Provide an exact repetition of every entry, with no word altered.

Start of Information

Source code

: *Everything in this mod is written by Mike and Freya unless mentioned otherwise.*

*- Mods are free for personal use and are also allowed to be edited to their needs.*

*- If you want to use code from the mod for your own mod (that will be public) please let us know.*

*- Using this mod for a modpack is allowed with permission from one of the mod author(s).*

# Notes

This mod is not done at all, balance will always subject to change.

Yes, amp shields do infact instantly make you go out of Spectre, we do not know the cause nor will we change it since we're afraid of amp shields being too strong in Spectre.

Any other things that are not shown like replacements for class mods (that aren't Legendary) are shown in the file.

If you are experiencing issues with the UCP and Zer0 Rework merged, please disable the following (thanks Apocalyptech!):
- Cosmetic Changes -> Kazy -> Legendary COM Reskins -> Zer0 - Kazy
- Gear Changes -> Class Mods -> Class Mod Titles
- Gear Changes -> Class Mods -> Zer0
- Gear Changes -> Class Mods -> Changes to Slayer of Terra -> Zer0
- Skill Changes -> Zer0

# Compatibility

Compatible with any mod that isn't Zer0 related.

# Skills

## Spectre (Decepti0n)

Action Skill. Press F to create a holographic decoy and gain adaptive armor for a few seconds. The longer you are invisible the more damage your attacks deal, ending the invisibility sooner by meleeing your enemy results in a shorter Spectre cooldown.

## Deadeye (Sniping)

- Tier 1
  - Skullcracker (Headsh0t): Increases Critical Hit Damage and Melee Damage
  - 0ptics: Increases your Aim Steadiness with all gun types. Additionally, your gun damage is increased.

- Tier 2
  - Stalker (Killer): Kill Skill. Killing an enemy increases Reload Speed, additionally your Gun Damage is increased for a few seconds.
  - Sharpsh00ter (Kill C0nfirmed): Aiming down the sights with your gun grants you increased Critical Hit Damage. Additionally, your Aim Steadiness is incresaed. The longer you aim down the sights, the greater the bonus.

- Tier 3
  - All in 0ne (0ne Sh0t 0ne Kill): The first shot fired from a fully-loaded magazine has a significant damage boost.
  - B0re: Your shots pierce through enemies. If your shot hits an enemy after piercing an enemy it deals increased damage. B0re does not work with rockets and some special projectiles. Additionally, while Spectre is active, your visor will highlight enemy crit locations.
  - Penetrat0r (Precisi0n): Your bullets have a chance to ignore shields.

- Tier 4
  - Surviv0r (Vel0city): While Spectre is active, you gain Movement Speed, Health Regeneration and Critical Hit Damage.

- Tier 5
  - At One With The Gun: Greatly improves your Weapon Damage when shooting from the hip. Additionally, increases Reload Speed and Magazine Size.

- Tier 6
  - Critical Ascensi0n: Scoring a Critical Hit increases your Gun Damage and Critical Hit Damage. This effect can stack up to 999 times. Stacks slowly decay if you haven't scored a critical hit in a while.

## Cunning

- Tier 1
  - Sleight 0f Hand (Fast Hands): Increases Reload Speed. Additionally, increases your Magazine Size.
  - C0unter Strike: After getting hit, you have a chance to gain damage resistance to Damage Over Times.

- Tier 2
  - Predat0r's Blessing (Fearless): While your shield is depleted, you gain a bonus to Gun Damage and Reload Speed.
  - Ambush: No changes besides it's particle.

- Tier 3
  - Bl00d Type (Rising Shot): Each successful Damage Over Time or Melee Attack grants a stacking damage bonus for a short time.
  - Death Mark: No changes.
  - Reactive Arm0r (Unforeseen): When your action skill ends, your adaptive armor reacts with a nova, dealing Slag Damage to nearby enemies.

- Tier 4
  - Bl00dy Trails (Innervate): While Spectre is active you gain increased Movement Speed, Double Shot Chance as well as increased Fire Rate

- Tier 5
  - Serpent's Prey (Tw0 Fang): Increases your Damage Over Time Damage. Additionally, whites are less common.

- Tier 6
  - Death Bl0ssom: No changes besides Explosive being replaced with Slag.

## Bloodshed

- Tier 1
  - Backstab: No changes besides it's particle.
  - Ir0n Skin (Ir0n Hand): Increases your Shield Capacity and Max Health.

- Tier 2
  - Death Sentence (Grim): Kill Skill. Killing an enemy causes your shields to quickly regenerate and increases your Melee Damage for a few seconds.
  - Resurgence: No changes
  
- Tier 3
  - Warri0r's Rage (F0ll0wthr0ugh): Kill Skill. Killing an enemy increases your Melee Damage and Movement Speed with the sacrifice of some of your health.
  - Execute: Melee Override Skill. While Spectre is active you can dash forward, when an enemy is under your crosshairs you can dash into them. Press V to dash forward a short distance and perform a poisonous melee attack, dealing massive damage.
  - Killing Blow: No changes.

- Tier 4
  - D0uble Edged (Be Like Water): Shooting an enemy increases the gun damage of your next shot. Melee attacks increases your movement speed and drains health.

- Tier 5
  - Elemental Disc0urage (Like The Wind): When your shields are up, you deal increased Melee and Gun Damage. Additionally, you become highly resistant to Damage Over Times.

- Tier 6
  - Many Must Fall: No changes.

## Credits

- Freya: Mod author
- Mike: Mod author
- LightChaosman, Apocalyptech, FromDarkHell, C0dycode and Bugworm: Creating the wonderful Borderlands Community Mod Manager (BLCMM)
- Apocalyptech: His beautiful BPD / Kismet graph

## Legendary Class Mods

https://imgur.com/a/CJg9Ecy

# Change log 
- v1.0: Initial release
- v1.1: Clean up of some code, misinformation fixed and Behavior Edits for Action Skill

End of Information

Answer below ->
Source code

: *Everything in this mod is written by Mike and Freya unless mentioned otherwise.*

*- Mods are free for personal use and are also allowed to be edited to their needs.*

*- If you want to use code from the mod for your own mod (that will be public) please let us know.*

*- Using this mod for a modpack is allowed with permission from one of the mod author(s).*

# Notes

This mod is not done at all, balance will always subject to change.

Yes, amp shields do infact instantly make you go out of Spectre, we do not know the cause nor will we change it since we're afraid of amp shields being too strong in Spectre.

Any other things that are not shown like replacements for class mods (that aren't Legendary) are shown in the file.

If you are experiencing issues with the UCP and Zer0 Rework merged, please disable the following (thanks Apocalyptech!):
- Cosmetic Changes -> Kazy -> Legendary COM Reskins -> Zer0 - Kazy
- Gear Changes -> Class Mods -> Class Mod Titles
- Gear Changes -> Class Mods -> Zer0
- Gear Changes -> Class Mods -> Changes to Slayer of Terra -> Zer0
- Skill Changes -> Zer0

# Compatibility

Compatible with any mod that isn't Zer0 related.

# Skills

## Spectre (Decepti0n)

Action Skill. Press F to create a holographic decoy and gain adaptive armor for a few seconds. The longer you are invisible the more damage your attacks deal, ending the invisibility sooner by meleeing your enemy results in a shorter Spectre cooldown.

## Deadeye (Sniping)

- Tier 1
  - Skullcracker (Headsh0t): Increases Critical Hit Damage and Melee Damage
  - 0ptics: Increases your Aim Steadiness with all gun types. Additionally, your gun damage is increased.

- Tier 2
  - Stalker (Killer): Kill Skill. Killing an enemy increases Reload Speed, additionally your Gun Damage is increased for a few seconds.
  - Sharpsh00ter (Kill C0nfirmed): Aiming down the sights with your gun grants you increased Critical Hit Damage. Additionally, your Aim Steadiness is incresaed. The longer you aim down the sights, the greater the bonus.

- Tier 3
  - All in 0ne (0ne Sh0t 0ne Kill): The first shot fired from a fully-loaded magazine has a significant damage boost.
  - B0re: Your shots pierce through enemies. If your shot hits an enemy after piercing an enemy it deals increased damage. B0re does not work with rockets and some special projectiles. Additionally, while Spectre is active, your visor will highlight enemy crit locations.
  - Penetrat0r (Precisi0n): Your bullets have a chance to ignore shields.

- Tier 4
  - Surviv0r (Vel0city): While Spectre is active, you gain Movement Speed, Health Regeneration and Critical Hit Damage.

- Tier 5
  - At One With The Gun: Greatly improves your Weapon Damage when shooting from the hip. Additionally, increases Reload Speed and Magazine Size.

- Tier 6
  - Critical Ascensi0n: Scoring a Critical Hit increases your Gun Damage and Critical Hit Damage. This effect can stack up to 999 times. Stacks slowly decay if you haven't scored a critical hit in a while.

## Cunning

- Tier 1
  - Sleight 0f Hand (Fast Hands): Increases Reload Speed. Additionally, increases your Magazine Size.
  - C0unter Strike: After getting hit, you have a chance to gain damage resistance to Damage Over Times.

- Tier 2
  - Predat0r's Blessing (Fearless): While your shield is depleted, you gain a bonus to Gun Damage and Reload Speed.
  - Ambush: No changes besides it's particle.

- Tier 3
  - Bl00d Type (Rising Shot): Each successful Damage Over Time or Melee Attack grants a stacking damage bonus for a short time.
  - Death Mark: No changes.
  - Reactive Arm0r (Unforeseen): When your action skill ends, your adaptive armor reacts with a nova, dealing Slag Damage to nearby enemies.

- Tier 4
  - Bl00dy Trails (Innervate): While Spectre is active you gain increased Movement Speed, Double Shot Chance as well as increased Fire Rate

- Tier 5
  - Serpent's Prey (Tw0 Fang): Increases your Damage Over Time Damage. Additionally, whites are less common.

- Tier 6
  - Death Bl0ssom: No changes besides Explosive being replaced with Slag.

## Bloodshed

- Tier 1
  - Backstab: No changes besides it's particle.
  - Ir0n Skin (Ir0n Hand): Increases your Shield Capacity and Max Health.

- Tier 2
  - Death Sentence (Grim): Kill Skill. Killing an enemy causes your shields to quickly regenerate and increases your Melee Damage for a few seconds.
  - Resurgence: No changes
  
- Tier 3
  - Warri0r's Rage (F0ll0wthr0ugh): Kill Skill. Killing an enemy increases your Melee Damage and Movement Speed with the sacrifice of some of your health.
  - Execute: Melee Override Skill. While Spectre is active you can dash forward, when an enemy is under your crosshairs you can dash into them. Press V to dash forward a short distance and perform a poisonous melee attack, dealing massive damage.
  - Killing Blow: No changes.

- Tier 4
  - D0uble Edged (Be Like Water): Shooting an enemy increases the gun damage of your next shot. Melee attacks increases your movement speed and drains health.

- Tier 5
  - Elemental Disc0urage (Like The Wind): When your shields are up, you deal increased Melee and Gun Damage. Additionally, you become highly resistant to Damage Over Times.

- Tier 6
  - Many Must Fall: No changes.

## Credits

- Freya: Mod author
- Mike: Mod author
- LightChaosman, Apocalyptech, FromDarkHell, C0dycode and Bugworm: Creating the wonderful Borderlands Community Mod Manager (BLCMM)
- Apocalyptech: His beautiful BPD / Kismet graph

## Legendary Class Mods

https://imgur.com/a/CJg9Ecy

# Change log 
- v1.0: Initial release
- v1.1: Clean up of some code, misinformation fixed and Behavior Edits for Action Skill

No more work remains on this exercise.